Ovulation (Around Day 14): A surge in luteinizing hormone (LH) triggers release of a mature egg.
Luteal Phase (Days 15–28): Progesterone supports the uterine lining. If no pregnancy occurs, hormones drop and the cycle resets.
This rhythmic dance of estrogen, progesterone, LH, and FSH is what keeps your reproductive system humming along—until it doesn’t.
What Breaks First: The Brain
Here’s what most medical training misses: perimenopause begins in the brain.
Your hypothalamus and pituitary gland start sensing changes in ovarian responsiveness. As your egg supply ages and becomes less responsive, the brain compensates by pumping out more LH and FSH to try to stimulate ovulation.
When that stimulation doesn’t work as reliably, ovulation becomes delayed or skipped. The hormonal feedback loop falters. The result is a cascade of irregular, often extreme hormonal shifts, particularly in estrogen and progesterone.
These fluctuations don’t just affect your period. They affect your brain, your metabolism, your sleep, your mood, your cognition and your quality of life.
The Brain Fog Is Biochemical
Studies show that estrogen is critical for glucose metabolism in the brain. When estrogen drops, the brain has to scramble to find alternative fuel sources. Progesterone normally interacts with GABA, a calming neurotransmitter—so when progesterone declines, your stress response becomes more sensitive. And estrogen also plays a role in regulating serotonin and dopamine, which support mood, focus, and emotional regulation.
So if you’ve noticed you’re more irritable, anxious, unfocused, or emotionally flat—and your doctor tells you it’s “just stress”, you’re not crazy. You’re in perimenopause.
What the Ovaries Are Doing
Meanwhile, the ovaries are still trying to do their job. They’re recruiting follicles each cycle, but with fewer viable eggs, the process is slower and less predictable. Sometimes ovulation happens. Sometimes it doesn’t.
When ovulation doesn’t occur, progesterone production is disrupted. Cycles can become shorter, longer, heavier, or irregular altogether. Even if estrogen is still being produced, it may no longer follow its familiar rise and fall. Instead, it surges and crashes unpredictably, creating symptoms that range from hot flashes to migraines to irritability.
Eventually, ovulation stops. But before that, you may spend years in a state of hormonal turbulence.
This Isn’t Just About Periods
Estrogen receptors exist throughout the entire body. So as estrogen production becomes erratic and eventually declines, multiple systems begin to feel the impact:
Heart: Blood vessels stiffen. Cardiovascular risk increases.

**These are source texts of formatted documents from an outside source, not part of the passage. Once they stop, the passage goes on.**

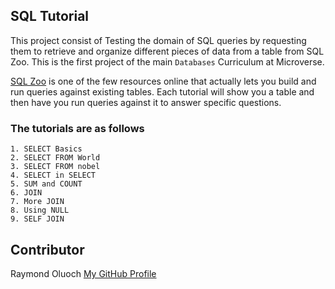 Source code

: ## SQL Tutorial

This project consist of Testing the domain of SQL queries by requesting them to retrieve and organize different pieces of data from a table from SQL Zoo. This is the first project of the main `Databases` Curriculum at Microverse.

[SQL Zoo](https://sqlzoo.net/wiki/SQL_Tutorial) is one of the few resources online that actually lets you build and run queries against existing tables. Each tutorial will show you a table and then have you run queries against it to answer specific questions. 

###  The tutorials are as follows
```
1. SELECT Basics
2. SELECT FROM World
3. SELECT FROM nobel
4. SELECT in SELECT
5. SUM and COUNT
6. JOIN
7. More JOIN
8. Using NULL
9. SELF JOIN
```

## Contributor

Raymond Oluoch [My GitHub Profile](https://github.com/rOluochKe) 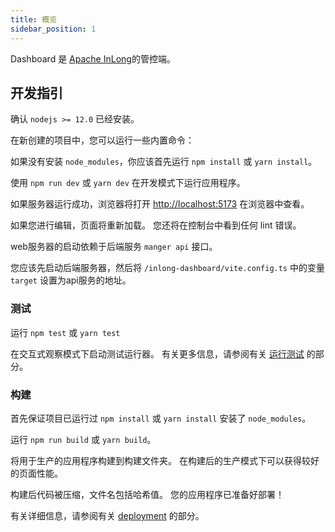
 ```yaml
---
title: 概览
sidebar_position: 1
---
```


Dashboard 是 [Apache InLong](https://github.com/apache/inlong)的管控端。

## 开发指引

确认 `nodejs >= 12.0` 已经安装。

在新创建的项目中，您可以运行一些内置命令：

如果没有安装 `node_modules`，你应该首先运行 `npm install` 或 `yarn install`。

使用 `npm run dev` 或 `yarn dev` 在开发模式下运行应用程序。

如果服务器运行成功，浏览器将打开 [http://localhost:5173](http://localhost:5173) 在浏览器中查看。

如果您进行编辑，页面将重新加载。
您还将在控制台中看到任何 lint 错误。

web服务器的启动依赖于后端服务 `manger api` 接口。

您应该先启动后端服务器，然后将 `/inlong-dashboard/vite.config.ts` 中的变量`target` 设置为api服务的地址。

### 测试

运行 `npm test` 或 `yarn test`

在交互式观察模式下启动测试运行器。
有关更多信息，请参阅有关 [运行测试](https://create-react-app.dev/docs/running-tests/) 的部分。

### 构建

首先保证项目已运行过 `npm install` 或 `yarn install` 安装了 `node_modules`。

运行 `npm run build` 或 `yarn build`。

将用于生产的应用程序构建到构建文件夹。
在构建后的生产模式下可以获得较好的页面性能。

构建后代码被压缩，文件名包括哈希值。
您的应用程序已准备好部署！

有关详细信息，请参阅有关 [deployment](https://create-react-app.dev/docs/deployment/) 的部分。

Bones: Bone breakdown accelerates. Bone building slows down.
Brain: Inflammation increases. Cognition is affected.
Muscles: Muscle mass and strength decline.
Liver and fat metabolism: Insulin sensitivity changes.
Skin and connective tissue: Elasticity and collagen decrease.
This is why perimenopause is not a minor transition. It is a whole-body shift with long-term implications for your health.
Why This Moment Matters
Perimenopause is a critical window for intervention. It’s when we can take steps to support long-term health outcomes, from preventing osteoporosis and heart disease to preserving brain function and quality of life.
But that requires knowing what’s happening. And for that, you need accurate information, not outdated advice.
If you feel different, even if your cycle looks “normal,” trust yourself. You may very well be in the early stages of perimenopause. You deserve care, answers, and options—not dismissal.
You are not broken.
You are not alone.
And you are not imagining this.
You are in the Zone of Chaos. And now—you know why.